Saat ini bukan waktu yang tepat untuk membicarakan Granger atau perasaannya. Deadline tugas iklan promosi wisata sudah kurang dari 24 jam. Itu artinya, Silvanna harus segera mengedit videonya. Lancelot juga sudah menyerahkan sebuah flash drive yang berisi file video yang mereka rekam kemarin di Japanese Village.

Seselesainya perkuliahan hari ini, Silvanna mencari Fanny yang biasanya ada di kantin pas jam-jam istirahat begini. Beruntung, Silvanna menemukan Fanny dengan cepat saat itu. Silvanna mau menggunakan komputer Fanny untuk mengedit video itu.

Silvanna begabung dengan Fanny yang tampak stress dengan berbagai makalah di depannya. Kebetulan, cewek itu sedang sendirian duduk di bangku kantin sambil meratapi nilai makalahnya yang mengenaskan.

Fanny menjambak-jambak rambut pendeknya gemas. Silvanna sampai ngeri melihat Fanny yang terlihat stress.

"Kenapa?" tanya Silvanna saat Fanny menyadari kehadiran Silvanna beberapa menit kemudian.

"Khufra bedebah! Kenapa makalah gue C semua?!" kutuk Fanny menyapu makalahnya dengan tangan, tak berminat lagi pada makalah-makalahnya.

"Ada yang salah mungkin?"

Fanny hanya mengedikkan bahu, tak mau lagi membicarakan tentang makalah.

"Oh ya, Fann. Komputer lo nganggur nggak? Gue mau ngedit video nih. Gue pinjem ya," izin Silvanna.
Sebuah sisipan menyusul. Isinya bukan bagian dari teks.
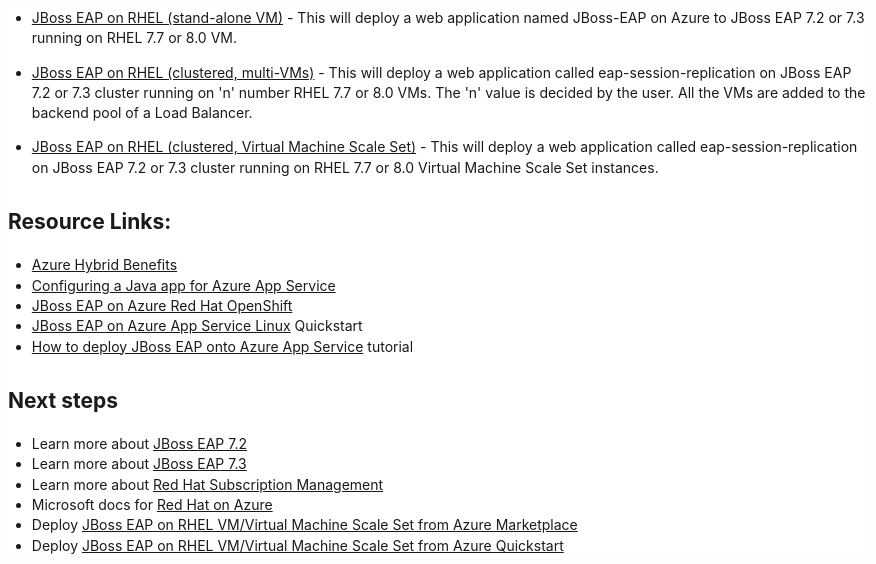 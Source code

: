 * <a href="https://azure.microsoft.com/resources/templates/jboss-eap-standalone-rhel/"> JBoss EAP on RHEL (stand-alone VM)</a> - This will deploy a web application named JBoss-EAP on Azure to JBoss EAP 7.2 or 7.3 running on RHEL 7.7 or 8.0 VM.

* <a href="https://azure.microsoft.com/resources/templates/jboss-eap-clustered-multivm-rhel/"> JBoss EAP on RHEL (clustered, multi-VMs)</a> - This will deploy a web application called eap-session-replication on JBoss EAP 7.2 or 7.3 cluster running on 'n' number RHEL 7.7 or 8.0 VMs. The 'n' value is decided by the user. All the VMs are added to the backend pool of a Load Balancer.

* <a href="https://azure.microsoft.com/en-us/resources/templates/jboss-eap-clustered-vmss-rhel/"> JBoss EAP on RHEL (clustered, Virtual Machine Scale Set)</a> - This will deploy a web application called eap-session-replication on JBoss EAP 7.2 or 7.3 cluster running on RHEL 7.7 or 8.0 Virtual Machine Scale Set instances.

## Resource Links:

* [Azure Hybrid Benefits](https://docs.microsoft.com/azure/virtual-machines/windows/hybrid-use-benefit-licensing)
* [Configuring a Java app for Azure App Service](https://docs.microsoft.com/azure/app-service/configure-language-java)
* [JBoss EAP on Azure Red Hat OpenShift](https://azure.microsoft.com/services/openshift/)
* [JBoss EAP on Azure App Service Linux](https://docs.microsoft.com/azure/app-service/quickstart-java) Quickstart
* [How to deploy JBoss EAP onto Azure App Service](https://github.com/JasonFreeberg/jboss-on-app-service) tutorial

## Next steps

* Learn more about [JBoss EAP 7.2](https://access.redhat.com/documentation/red_hat_jboss_enterprise_application_platform/7.2/)
* Learn more about [JBoss EAP 7.3](https://access.redhat.com/documentation/red_hat_jboss_enterprise_application_platform/7.3/)
* Learn more about [Red Hat Subscription Management](https://access.redhat.com/products/red-hat-subscription-management)
* Microsoft docs for [Red Hat on Azure](https://aka.ms/rhel-docs)
* Deploy [JBoss EAP on RHEL VM/Virtual Machine Scale Set from Azure Marketplace](https://aka.ms/AMP-JBoss-EAP)
* Deploy [JBoss EAP on RHEL VM/Virtual Machine Scale Set from Azure Quickstart](https://aka.ms/Quickstart-JBoss-EAP)
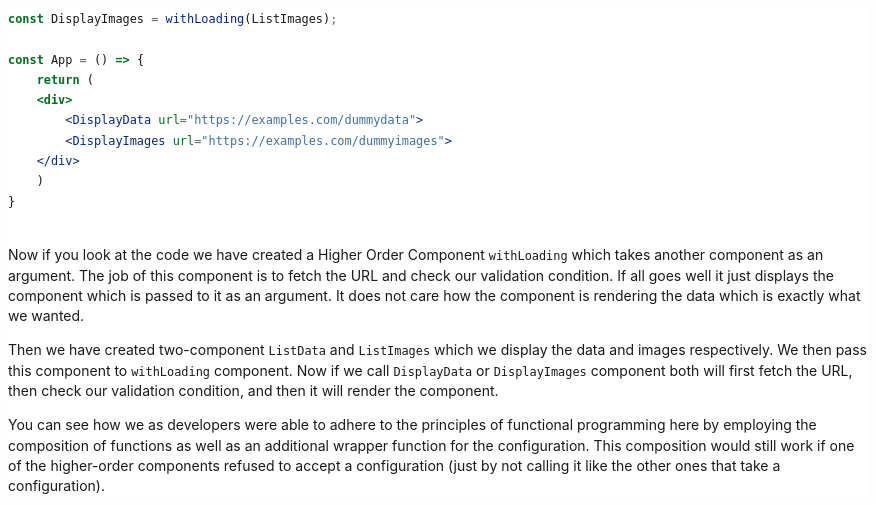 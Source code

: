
 ```jsx
const DisplayImages = withLoading(ListImages);

const App = () => {
	return (
	<div>
		<DisplayData url="https://examples.com/dummydata">
		<DisplayImages url="https://examples.com/dummyimages">
	</div>
	)
}



```

Now if you look at the code we have created a Higher Order Component `withLoading` which takes another component as an argument. The job of this component is to fetch the URL and check our validation condition. If all goes well it just displays the component which is passed to it as an argument. It does not care how the component is rendering the data which is exactly what we wanted.

Then we have created two-component `ListData` and `ListImages` which we display the data and images respectively. We then pass this component to `withLoading` component. Now if we call `DisplayData` or `DisplayImages` component both will first fetch the URL, then check our validation condition, and then it will render the component.

You can see how we as developers were able to adhere to the principles of functional programming here by employing the composition of functions as well as an additional wrapper function for the configuration.
This composition would still work if one of the higher-order components refused to accept a configuration (just by not calling it like the other ones that take a configuration).
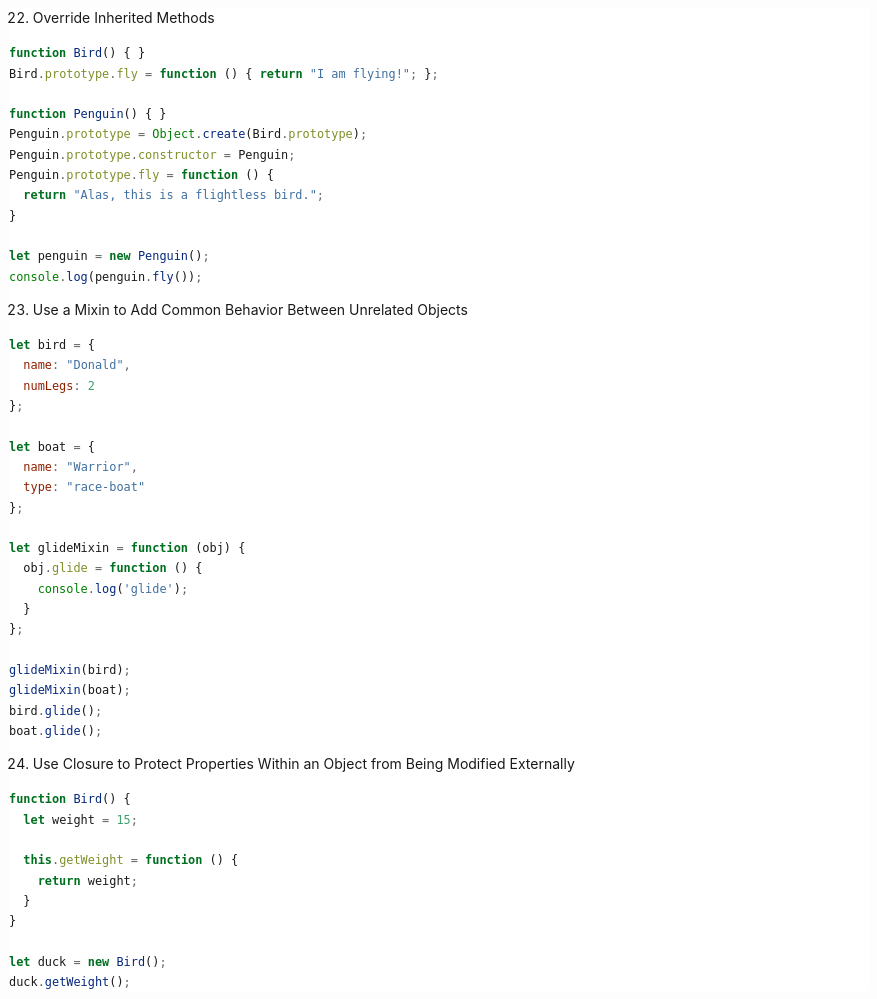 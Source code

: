22. Override Inherited Methods
```js
function Bird() { }
Bird.prototype.fly = function () { return "I am flying!"; };

function Penguin() { }
Penguin.prototype = Object.create(Bird.prototype);
Penguin.prototype.constructor = Penguin;
Penguin.prototype.fly = function () {
  return "Alas, this is a flightless bird.";
}

let penguin = new Penguin();
console.log(penguin.fly());
```

23. Use a Mixin to Add Common Behavior Between Unrelated Objects
```js
let bird = {
  name: "Donald",
  numLegs: 2
};

let boat = {
  name: "Warrior",
  type: "race-boat"
};

let glideMixin = function (obj) {
  obj.glide = function () {
    console.log('glide');
  }
};

glideMixin(bird);
glideMixin(boat);
bird.glide();
boat.glide();
```

24. Use Closure to Protect Properties Within an Object from Being Modified Externally
```js
function Bird() {
  let weight = 15;

  this.getWeight = function () {
    return weight;
  }
}

let duck = new Bird();
duck.getWeight();
```
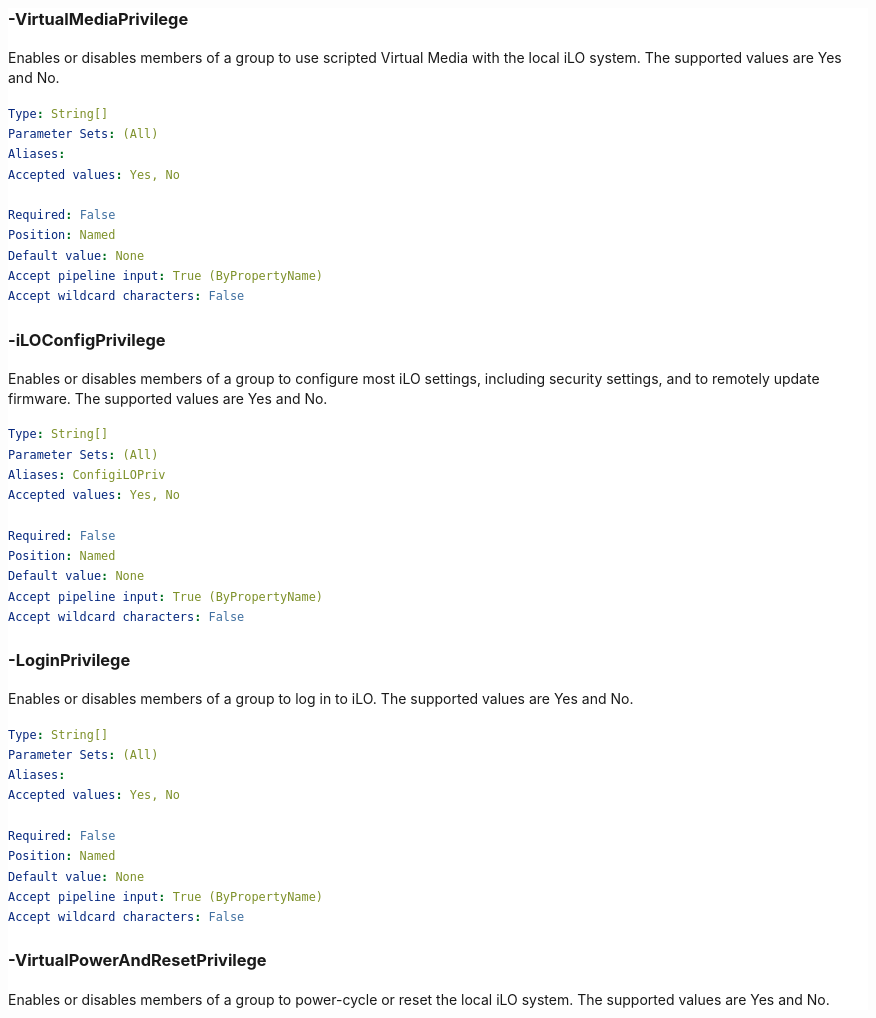 ### -VirtualMediaPrivilege
Enables or disables members of a group to use scripted Virtual Media with the local iLO system.
The supported values are Yes and No.

```yaml
Type: String[]
Parameter Sets: (All)
Aliases:
Accepted values: Yes, No

Required: False
Position: Named
Default value: None
Accept pipeline input: True (ByPropertyName)
Accept wildcard characters: False
```

### -iLOConfigPrivilege
Enables or disables members of a group to configure most iLO settings, including security settings, and to remotely update firmware.
The supported values are Yes and No.

```yaml
Type: String[]
Parameter Sets: (All)
Aliases: ConfigiLOPriv
Accepted values: Yes, No

Required: False
Position: Named
Default value: None
Accept pipeline input: True (ByPropertyName)
Accept wildcard characters: False
```

### -LoginPrivilege
Enables or disables members of a group to log in to iLO.
The supported values are Yes and No.

```yaml
Type: String[]
Parameter Sets: (All)
Aliases:
Accepted values: Yes, No

Required: False
Position: Named
Default value: None
Accept pipeline input: True (ByPropertyName)
Accept wildcard characters: False
```

### -VirtualPowerAndResetPrivilege
Enables or disables members of a group to power-cycle or reset the local iLO system.
The supported values are Yes and No.
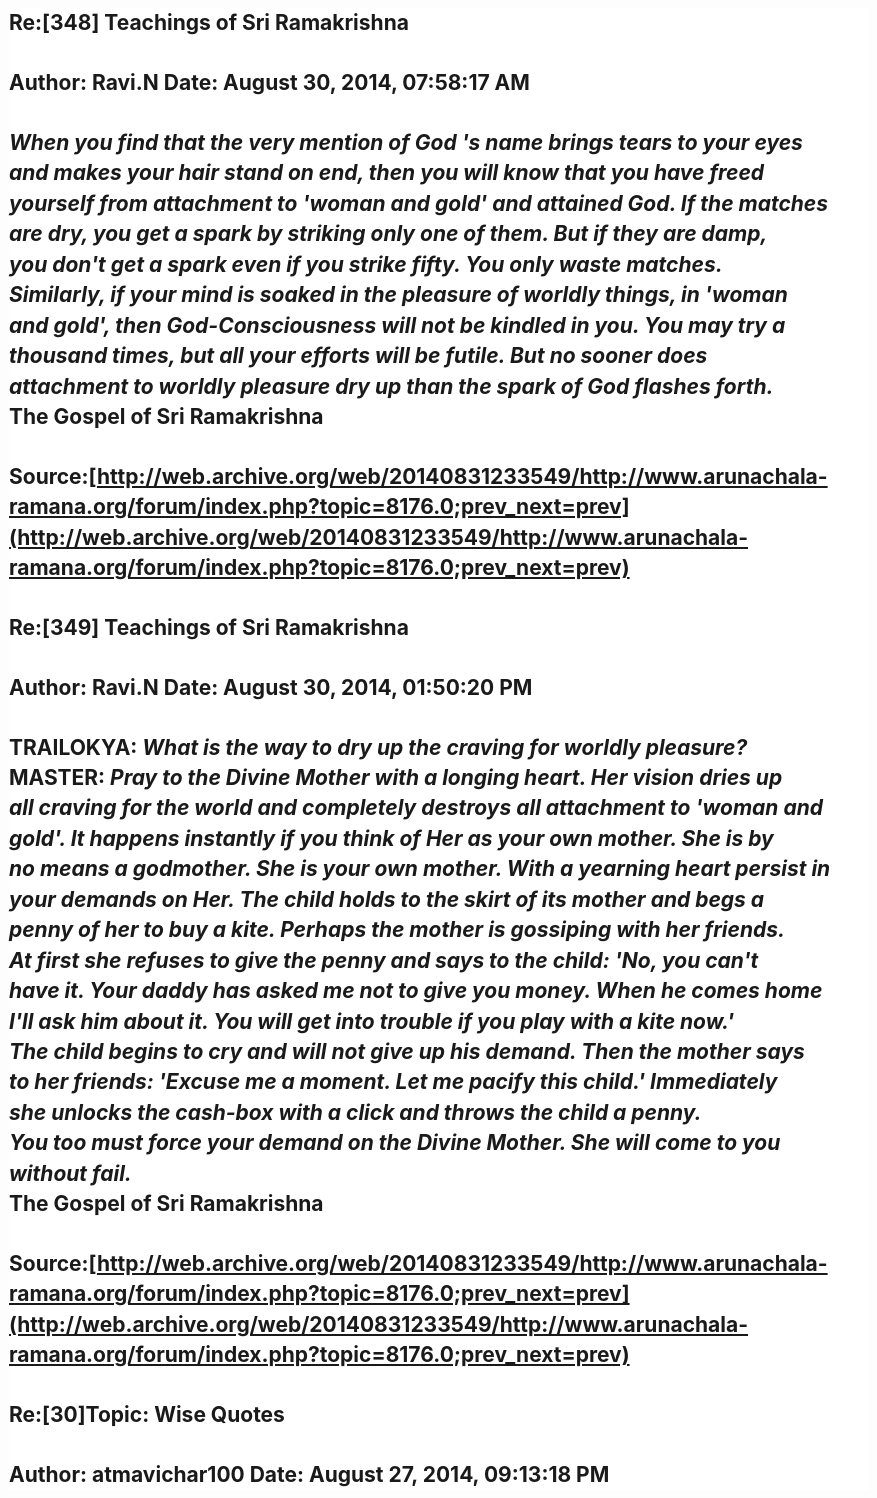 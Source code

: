 ## Re:[348] Teachings of Sri Ramakrishna  
Author: Ravi.N              Date: August 30, 2014, 07:58:17 AM  
---  
_When you find that the very mention of God 's name brings tears to your eyes  
and makes your hair stand on end, then you will know that you have freed  
yourself from attachment to 'woman and gold' and attained God. If the matches  
are dry, you get a spark by striking only one of them. But if they are damp,  
you don't get a spark even if you strike fifty. You only waste matches.  
Similarly, if your mind is soaked in the pleasure of worldly things, in 'woman  
and gold', then God-Consciousness will not be kindled in you. You may try a  
thousand times, but all your efforts will be futile. But no sooner does  
attachment to worldly pleasure dry up than the spark of God flashes forth._   
The Gospel of Sri Ramakrishna
 ---  
Source:[http://web.archive.org/web/20140831233549/http://www.arunachala-ramana.org/forum/index.php?topic=8176.0;prev_next=prev](http://web.archive.org/web/20140831233549/http://www.arunachala-ramana.org/forum/index.php?topic=8176.0;prev_next=prev)   
---  

## Re:[349] Teachings of Sri Ramakrishna  
Author: Ravi.N              Date: August 30, 2014, 01:50:20 PM  
---  
TRAILOKYA: _What is the way to dry up the craving for worldly pleasure?_   
MASTER: _Pray to the Divine Mother with a longing heart. Her vision dries up  
all craving for the world and completely destroys all attachment to 'woman and  
gold'. It happens instantly if you think of Her as your own mother. She is by  
no means a godmother. She is your own mother. With a yearning heart persist in  
your demands on Her. The child holds to the skirt of its mother and begs a  
penny of her to buy a kite. Perhaps the mother is gossiping with her friends.  
At first she refuses to give the penny and says to the child: 'No, you can't  
have it. Your daddy has asked me not to give you money. When he comes home  
I'll ask him about it. You will get into trouble if you play with a kite now.'  
The child begins to cry and will not give up his demand. Then the mother says  
to her friends: 'Excuse me a moment. Let me pacify this child.' Immediately  
she unlocks the cash-box with a click and throws the child a penny.   
You too must force your demand on the Divine Mother. She will come to you  
without fail._   
The Gospel of Sri Ramakrishna
 ---  
Source:[http://web.archive.org/web/20140831233549/http://www.arunachala-ramana.org/forum/index.php?topic=8176.0;prev_next=prev](http://web.archive.org/web/20140831233549/http://www.arunachala-ramana.org/forum/index.php?topic=8176.0;prev_next=prev)   
---  

## Re:[30]Topic:  Wise Quotes  
Author: atmavichar100       Date: August 27, 2014, 09:13:18 PM  
---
"Pake aja, Silv." Fanny mengizinkan. "Lo takut terganggu sama roommate gila lo itu ya?" Fanny membuat topik pembicaraan baru.

Silvanna menggeleng. "Laptop gue ngadat kalo dipake buat editing video," sahut Silvanna.

"Oh iya, gimana komplainan lo? Udah ditindaklanjuti sama Bu Natalia?" tanya Fanny.

"Untuk saat ini gue nggak mau komplain dulu," kata Silvanna menyamarkan senyum yang hampir terbit.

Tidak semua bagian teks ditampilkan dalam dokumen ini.